Sunshine “Sunny” Stewart, 48, was a familiar face at the Tenants Harbor General Store and on the local lobster wharves she worked from for years. She was a helpful, funny, skilled and upbeat person who had also worked in sailing, plumbing, carpentry and other trades, people who knew her said Friday.
“She was amazing,” said Patty St. Clair, the municipal clerk in St. George, the town the village of Tenants Harbor belongs to.
St. Clair, who lives up the hill from a home that Stewart owned on River Road, enjoyed talking to her in the town office when she was registering cars or boats. She recalled Stewart was also a skilled handyperson.
“She was just full of spirit and just seemed very kind to everybody,” St. Clair said.
Stewart had planned to spend the summer about 25 miles north in Union at the Mic Mac Cove Family Campground, where she went out paddleboarding on Crawford Pond last Wednesday and never returned, according to Maine State Police. Her body was found early the next morning.

The death has been ruled a homicide. Police have released little other information, fueling speculation and fear across Union, St. George and surrounding communities.
Most homicides in Maine are related to domestic violence, drug deals gone bad or altercations that escalate, but there has been no information released about the circumstances of this killing. Police typically add a statement that there’s no danger to the general public following major crimes, but they have not in this case, as the Midcoast Villager has reported.
“The whole thing is just really hard to wrap your head around,” said an employee at the Tenants Harbor General Store who declined to give her name. “…Everybody’s shocked. A lot of people knew her, and you know, it’s devastating when something like that happens.”

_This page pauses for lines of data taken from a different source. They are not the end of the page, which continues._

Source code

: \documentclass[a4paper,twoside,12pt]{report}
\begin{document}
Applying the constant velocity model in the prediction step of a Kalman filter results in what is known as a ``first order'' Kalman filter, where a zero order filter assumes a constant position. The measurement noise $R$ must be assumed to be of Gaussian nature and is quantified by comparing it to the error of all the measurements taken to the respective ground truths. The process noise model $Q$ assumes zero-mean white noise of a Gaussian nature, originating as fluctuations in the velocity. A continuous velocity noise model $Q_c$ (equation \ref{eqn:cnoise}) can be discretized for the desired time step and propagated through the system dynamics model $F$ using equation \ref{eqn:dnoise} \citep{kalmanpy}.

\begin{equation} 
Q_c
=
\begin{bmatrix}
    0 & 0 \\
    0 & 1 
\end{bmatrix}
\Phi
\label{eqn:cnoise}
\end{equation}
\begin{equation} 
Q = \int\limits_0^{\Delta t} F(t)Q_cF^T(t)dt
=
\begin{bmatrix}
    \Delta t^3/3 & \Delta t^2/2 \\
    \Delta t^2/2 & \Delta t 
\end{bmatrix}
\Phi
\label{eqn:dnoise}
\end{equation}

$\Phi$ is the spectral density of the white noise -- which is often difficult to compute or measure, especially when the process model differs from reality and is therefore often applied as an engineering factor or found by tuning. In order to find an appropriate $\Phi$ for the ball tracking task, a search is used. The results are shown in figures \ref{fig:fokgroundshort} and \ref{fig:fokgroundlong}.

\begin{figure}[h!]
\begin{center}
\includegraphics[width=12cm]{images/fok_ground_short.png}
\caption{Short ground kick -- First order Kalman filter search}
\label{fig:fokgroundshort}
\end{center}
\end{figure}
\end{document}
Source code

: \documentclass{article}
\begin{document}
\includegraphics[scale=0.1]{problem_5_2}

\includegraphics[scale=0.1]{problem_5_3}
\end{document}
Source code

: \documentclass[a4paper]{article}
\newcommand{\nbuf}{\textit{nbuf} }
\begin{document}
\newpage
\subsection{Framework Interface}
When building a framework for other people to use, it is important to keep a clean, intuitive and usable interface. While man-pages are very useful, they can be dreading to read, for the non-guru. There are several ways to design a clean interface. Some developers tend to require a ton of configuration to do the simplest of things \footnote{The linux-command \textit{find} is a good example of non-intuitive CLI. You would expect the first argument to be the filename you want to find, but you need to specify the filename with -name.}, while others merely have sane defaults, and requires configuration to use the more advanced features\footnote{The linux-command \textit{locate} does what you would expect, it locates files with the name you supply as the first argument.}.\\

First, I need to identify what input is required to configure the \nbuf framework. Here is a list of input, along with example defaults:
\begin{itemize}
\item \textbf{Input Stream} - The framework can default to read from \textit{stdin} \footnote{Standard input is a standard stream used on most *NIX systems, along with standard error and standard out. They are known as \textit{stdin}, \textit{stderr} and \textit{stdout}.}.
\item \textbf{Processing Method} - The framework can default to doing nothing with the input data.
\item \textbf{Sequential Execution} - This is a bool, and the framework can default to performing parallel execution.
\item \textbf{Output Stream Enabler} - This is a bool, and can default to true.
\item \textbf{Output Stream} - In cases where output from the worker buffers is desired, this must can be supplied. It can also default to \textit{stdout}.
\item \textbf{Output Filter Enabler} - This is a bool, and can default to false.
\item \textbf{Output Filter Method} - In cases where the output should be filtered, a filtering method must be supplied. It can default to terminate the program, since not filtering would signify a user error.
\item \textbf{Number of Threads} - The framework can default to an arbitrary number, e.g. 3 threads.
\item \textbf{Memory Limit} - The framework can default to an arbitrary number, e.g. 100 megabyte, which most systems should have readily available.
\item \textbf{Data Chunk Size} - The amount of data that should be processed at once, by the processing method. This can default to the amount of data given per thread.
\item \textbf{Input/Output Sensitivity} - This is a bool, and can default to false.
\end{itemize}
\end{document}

Locals aren’t expecting answers anytime soon, she said, but want to know what happened. Some wonder if a dangerous person is still at large.
Stewart grew up around Union and graduated from Medomak Valley High School in nearby Waldoboro, then attended Bradford College in Massachusetts, according to the Villager.
Attempts to reach Stewart’s relatives have been unsuccessful. Her sister, Kim Ware, told the television station WMTW this week that Stewart was a strong, selfless person who helped raise her nephews.
“Now we have to rally and give her justice,” she said.

Several lobstermen at the Tenants Harbor Fishermens Co-op said Friday that they were familiar with her, though they didn’t know her well, and that the crime hit close to home.
Stewart worked from the next wharf down, run by Art’s Lobsters, as a sternman for three different captains over the years. One job for a female captain made them an all-woman team, something that’s unusual in the male-dominated industry, according to the manager at Art’s, who identified himself as Steve.
“She was a good person, a hardworking person,” he said.
He knew her for at least 25 years. While much time has passed since she worked there — he believes she went on to lobster out of other neighboring towns — they’d catch up when she left from the wharf for other jobs in carpentry or plumbing on neighboring islands.
The mysterious nature of Stewart’s killing is especially frightening in this quiet area, said St. Clair, the town clerk.
“We’re going to miss her,” St. Clair said. “But she’ll live on.”